Tuesday, July 16, 2013

Buzzing over black combs.



My second reclaimed chair, standing in a corner between wardrobe and wall, proudly holding all the weight of the world tucked inside a handbag. Decision to make it black was easy though my love-hate with this color revealed itself in the process when I got scared that it will look like a big black dot in my colorful place, added some flare in the form of neon (ultra) orange and sprinkled grey dots around. If I were you I would have an urge to ask what is it with me and polka dots? In previous life I was Yayoi Kusama. No, that's not right, she's still alive. Besides this explanation I have nothing.

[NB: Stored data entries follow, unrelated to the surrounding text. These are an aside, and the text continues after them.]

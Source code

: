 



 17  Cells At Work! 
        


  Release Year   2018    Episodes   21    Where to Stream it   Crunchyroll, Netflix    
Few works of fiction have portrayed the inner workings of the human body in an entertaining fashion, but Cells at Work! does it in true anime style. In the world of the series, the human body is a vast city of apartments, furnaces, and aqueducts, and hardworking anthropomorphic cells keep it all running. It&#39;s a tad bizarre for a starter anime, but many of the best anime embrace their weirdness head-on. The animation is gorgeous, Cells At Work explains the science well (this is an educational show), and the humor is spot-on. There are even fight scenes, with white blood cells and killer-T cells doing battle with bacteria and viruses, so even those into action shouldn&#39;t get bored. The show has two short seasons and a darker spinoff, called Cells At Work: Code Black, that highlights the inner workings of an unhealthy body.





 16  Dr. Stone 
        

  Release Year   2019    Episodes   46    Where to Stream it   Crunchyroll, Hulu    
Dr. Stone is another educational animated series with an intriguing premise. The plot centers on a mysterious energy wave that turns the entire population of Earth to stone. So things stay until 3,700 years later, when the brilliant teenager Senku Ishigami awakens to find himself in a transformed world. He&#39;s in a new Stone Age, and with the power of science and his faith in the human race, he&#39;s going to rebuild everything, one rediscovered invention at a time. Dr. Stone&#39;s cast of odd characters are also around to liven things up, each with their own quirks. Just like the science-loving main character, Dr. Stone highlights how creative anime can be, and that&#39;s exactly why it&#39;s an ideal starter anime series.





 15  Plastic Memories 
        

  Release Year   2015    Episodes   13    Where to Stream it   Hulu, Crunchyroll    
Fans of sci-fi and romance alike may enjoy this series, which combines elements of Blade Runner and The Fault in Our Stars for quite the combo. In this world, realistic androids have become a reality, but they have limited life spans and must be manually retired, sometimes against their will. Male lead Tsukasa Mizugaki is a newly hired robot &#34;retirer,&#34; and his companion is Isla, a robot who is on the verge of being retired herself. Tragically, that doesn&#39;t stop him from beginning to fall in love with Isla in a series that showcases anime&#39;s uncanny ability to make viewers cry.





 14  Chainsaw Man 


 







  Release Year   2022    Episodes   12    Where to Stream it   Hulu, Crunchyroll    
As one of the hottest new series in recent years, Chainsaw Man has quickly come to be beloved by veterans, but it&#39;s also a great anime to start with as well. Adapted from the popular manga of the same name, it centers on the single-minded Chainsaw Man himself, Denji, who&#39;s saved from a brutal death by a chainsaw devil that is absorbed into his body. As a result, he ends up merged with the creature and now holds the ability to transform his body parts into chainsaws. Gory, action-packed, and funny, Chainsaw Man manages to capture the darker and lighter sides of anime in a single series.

The concept itself of the second renovation was even easier than the first one with pantyhose. And more clear. I didn't need to sketch several times for different ideas or play around with pieces of pleather (fake leather), which I got reusing an old yet still new father's jacket. He bought it a long time ago in a market, it was baggy, fake and even a hanger looked bad in it. My mother considered it being a bad decision in taste and didn't let it see the light of day, so it was swallowed by the attic's wardrobe for lunch. And we all know where lunch go after eating it. Unless they cross reusing/recycling enthusiast's path like me. When choosing the direction for renovation my main wish was that both chairs would look differently (even opposite), probably because I never understood the idea behind dressing twins with the same clothes. No, seriously what is that about? You want other people to guess who is who and acknowledge the fact that some time ago they both were two eggs or one split in two halves and now they're forever cursed to be seen not as individuals but as a one unit? Though more hilarious thing is when twins are not even close to looking alike and still dress or are dressed evenly.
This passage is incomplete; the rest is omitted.